Il Cammino di San Nilo è un percorso che si estende per 104 km e consta di 8 tappe nel Cilento, partendo da Sapri per giungere fino a Palinuro, seguendo le orme di San Nilo, un monaco bizantino. Tale cammino attraversa borghi storici, sentieri di montagna e zone naturali del Parco Nazionale del Cilento, Vallo di Diano e Alburni, offrendo un’esperienza spirituale alla scoperta delle bellezze paesaggistiche e della storia bizantina che pervade questi luoghi: infatti, ogni tappa è diversa, passando per le Grotte del Bussento, i Capelli di Venere, il Monte Gelbison, ma anche per piazze silenziose, fontane e scorci architettonici, che caratterizzano i 13 borghi, tra cui Torraca.

Non lontano dalla Basilicata e circondata dai comuni di Casaletto Spartano, Sapri, Tortorella e Vibonati, Torraca è un piccolo paesino di poco più di 1200 abitanti, caratterizzato però da un antico borgo medievale e dalla presenza di un castello baronale.

Qui di ulivi secolari non ne mancano e le passeggiate lente e meditative, restituiscono un tempo a misura d’uomo al visitatore. Dopo una cena a base di prodotti tipici locali, per quanto ancora fresca, l’aria invita a stare fuori, sedersi su un muretto a secco, contemplare le stelle ed assaporare un amaro locale, magari in compagnia di un buon sigaro.
L’Amaro Olivae, prodotto dal brand Amaro delle Monache, di Teodoro Stoduto, è un prodotto tipicamente artigianale, come d’altronde tutta la linea di questo verace abitante di Torraca, molto dedito al racconto appassionato della sua terra e nella produzione di liquori e infusi di qualità, come quelli che si facevano una volta. Olivae è un amaro fatto con foglie di ulivo, un fluido carezzevole e di carattere al tempo stesso, capace di raccontare la storia dei luoghi da cui ha origine.
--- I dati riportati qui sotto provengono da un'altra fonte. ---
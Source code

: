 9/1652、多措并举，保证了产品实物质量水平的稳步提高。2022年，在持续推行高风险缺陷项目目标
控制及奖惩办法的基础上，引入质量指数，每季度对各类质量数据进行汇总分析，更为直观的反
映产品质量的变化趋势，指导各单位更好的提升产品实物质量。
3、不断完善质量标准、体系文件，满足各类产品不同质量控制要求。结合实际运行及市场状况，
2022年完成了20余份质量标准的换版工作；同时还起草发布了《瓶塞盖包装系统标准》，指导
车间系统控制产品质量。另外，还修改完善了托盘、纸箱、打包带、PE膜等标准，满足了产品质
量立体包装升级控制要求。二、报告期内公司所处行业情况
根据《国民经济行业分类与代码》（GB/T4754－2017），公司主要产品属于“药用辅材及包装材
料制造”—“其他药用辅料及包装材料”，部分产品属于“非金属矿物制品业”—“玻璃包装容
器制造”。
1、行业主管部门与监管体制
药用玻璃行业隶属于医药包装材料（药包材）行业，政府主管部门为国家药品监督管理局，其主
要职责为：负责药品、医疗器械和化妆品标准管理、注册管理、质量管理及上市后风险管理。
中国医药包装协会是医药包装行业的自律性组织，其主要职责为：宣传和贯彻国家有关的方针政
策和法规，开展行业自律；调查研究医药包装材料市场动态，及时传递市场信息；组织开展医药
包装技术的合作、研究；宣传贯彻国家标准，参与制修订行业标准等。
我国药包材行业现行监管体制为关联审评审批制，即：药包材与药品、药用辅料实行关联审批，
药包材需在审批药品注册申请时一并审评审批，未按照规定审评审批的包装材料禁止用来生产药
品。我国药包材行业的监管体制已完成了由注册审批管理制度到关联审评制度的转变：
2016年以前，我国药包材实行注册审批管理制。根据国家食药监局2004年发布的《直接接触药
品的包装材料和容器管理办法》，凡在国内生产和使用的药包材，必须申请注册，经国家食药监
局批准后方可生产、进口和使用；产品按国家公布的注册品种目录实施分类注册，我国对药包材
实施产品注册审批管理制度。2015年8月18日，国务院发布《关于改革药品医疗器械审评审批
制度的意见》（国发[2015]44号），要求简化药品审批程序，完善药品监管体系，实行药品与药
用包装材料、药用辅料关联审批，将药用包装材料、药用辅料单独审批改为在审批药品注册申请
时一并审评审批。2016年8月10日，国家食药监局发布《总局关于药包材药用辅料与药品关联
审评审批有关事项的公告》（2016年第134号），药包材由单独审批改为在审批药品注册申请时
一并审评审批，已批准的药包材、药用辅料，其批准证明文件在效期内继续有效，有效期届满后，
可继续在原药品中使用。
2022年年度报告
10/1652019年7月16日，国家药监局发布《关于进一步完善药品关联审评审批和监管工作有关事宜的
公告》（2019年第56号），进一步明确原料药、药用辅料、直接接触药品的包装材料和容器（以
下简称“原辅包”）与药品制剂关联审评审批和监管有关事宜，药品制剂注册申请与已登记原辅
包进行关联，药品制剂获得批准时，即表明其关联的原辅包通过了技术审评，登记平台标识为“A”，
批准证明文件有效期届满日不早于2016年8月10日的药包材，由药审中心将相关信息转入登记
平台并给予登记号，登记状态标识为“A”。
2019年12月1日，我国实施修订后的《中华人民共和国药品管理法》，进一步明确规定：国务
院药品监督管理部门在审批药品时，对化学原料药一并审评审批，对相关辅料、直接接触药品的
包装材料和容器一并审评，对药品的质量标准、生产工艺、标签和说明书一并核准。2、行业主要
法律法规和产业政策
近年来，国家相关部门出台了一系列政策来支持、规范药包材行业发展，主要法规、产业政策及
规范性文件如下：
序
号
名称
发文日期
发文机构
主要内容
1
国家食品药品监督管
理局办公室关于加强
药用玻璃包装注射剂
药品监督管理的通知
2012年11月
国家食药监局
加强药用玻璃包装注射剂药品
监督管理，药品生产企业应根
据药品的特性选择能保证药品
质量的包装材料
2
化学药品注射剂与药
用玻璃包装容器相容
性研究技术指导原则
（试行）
La coerenza di prodotto con la materia prima è una evidenza palatale indiscutibile, almeno quanto il bilanciamento dei sapori che non vedono un eccesso di zuccheri, ma una gradevolezza espressiva intensa e persistente, tale da non rendere mai stucchevole il sorso, grazie all’acidità e alle note amaricanti calibrate che lo rendono vellutato, caldo e meditativo.
L’Amaro Olivae si abbina perfettamente alla pasticceria cilentana, soprattutto quella secca, diventando un calice da meditazione, specialmente se accompagnato dal fumo lento da Toscano Puccini.
Per provare tutto ciò basta andare a Torraca, chiedere di Teodoro e farsi indicare dove si trova l’Hotel Sant’Antonio, incuso tra le mura del vecchio Palazzo delle Suore che, situato nella parte più alta del Borgo Medievale di Torraca, precisamente quella del Rione San Rocco, mostra la sua austera bellezza; recentemente ristrutturato nel rispetto della tradizione architettonica locale, l’Hotel accoglie anche Il Ristoro delle Monache, la cui cucina è caratterizzata dalla tipicità cilentana, con un’impronta decisamente green e che abbraccia i sapori del mare e dell’entroterra.